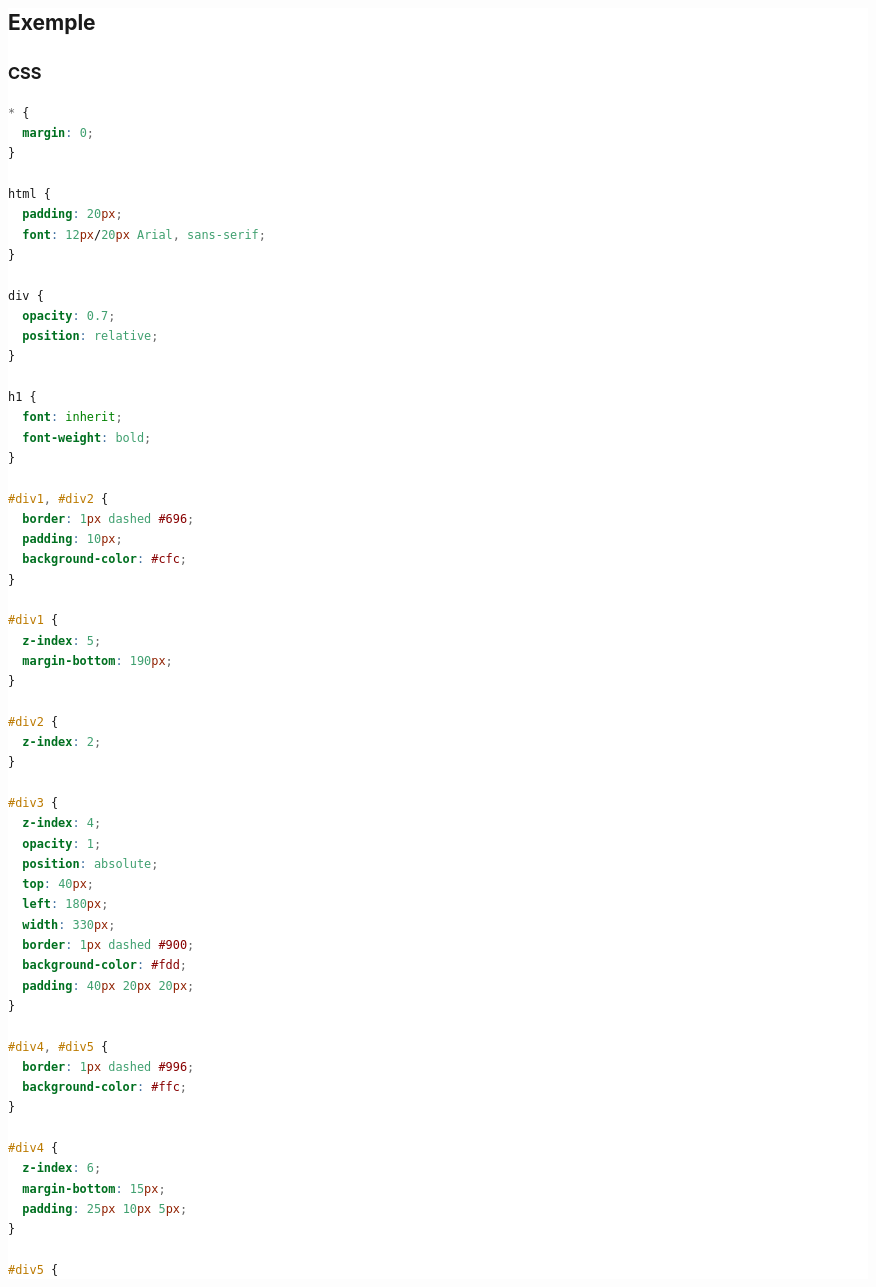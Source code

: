 ## Exemple

### CSS

```css
* {
  margin: 0;
}

html {
  padding: 20px;
  font: 12px/20px Arial, sans-serif;
}

div {
  opacity: 0.7;
  position: relative;
}

h1 {
  font: inherit;
  font-weight: bold;
}

#div1, #div2 {
  border: 1px dashed #696;
  padding: 10px;
  background-color: #cfc;
}

#div1 {
  z-index: 5;
  margin-bottom: 190px;
}

#div2 {
  z-index: 2;
}

#div3 {
  z-index: 4;
  opacity: 1;
  position: absolute;
  top: 40px;
  left: 180px;
  width: 330px;
  border: 1px dashed #900;
  background-color: #fdd;
  padding: 40px 20px 20px;
}

#div4, #div5 {
  border: 1px dashed #996;
  background-color: #ffc;
}

#div4 {
  z-index: 6;
  margin-bottom: 15px;
  padding: 25px 10px 5px;
}

#div5 {
```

◇ ◇ ◇ ◇

WHAT THE EXERCISE ASKS:
All records, pictures excluded: copy them exactly.

RESPONSE:
Source code

: ## Exemple

### CSS

```css
* {
  margin: 0;
}

html {
  padding: 20px;
  font: 12px/20px Arial, sans-serif;
}

div {
  opacity: 0.7;
  position: relative;
}

h1 {
  font: inherit;
  font-weight: bold;
}

#div1, #div2 {
  border: 1px dashed #696;
  padding: 10px;
  background-color: #cfc;
}

#div1 {
  z-index: 5;
  margin-bottom: 190px;
}

#div2 {
  z-index: 2;
}

#div3 {
  z-index: 4;
  opacity: 1;
  position: absolute;
  top: 40px;
  left: 180px;
  width: 330px;
  border: 1px dashed #900;
  background-color: #fdd;
  padding: 40px 20px 20px;
}

#div4, #div5 {
  border: 1px dashed #996;
  background-color: #ffc;
}

#div4 {
  z-index: 6;
  margin-bottom: 15px;
  padding: 25px 10px 5px;
}

#div5 {
```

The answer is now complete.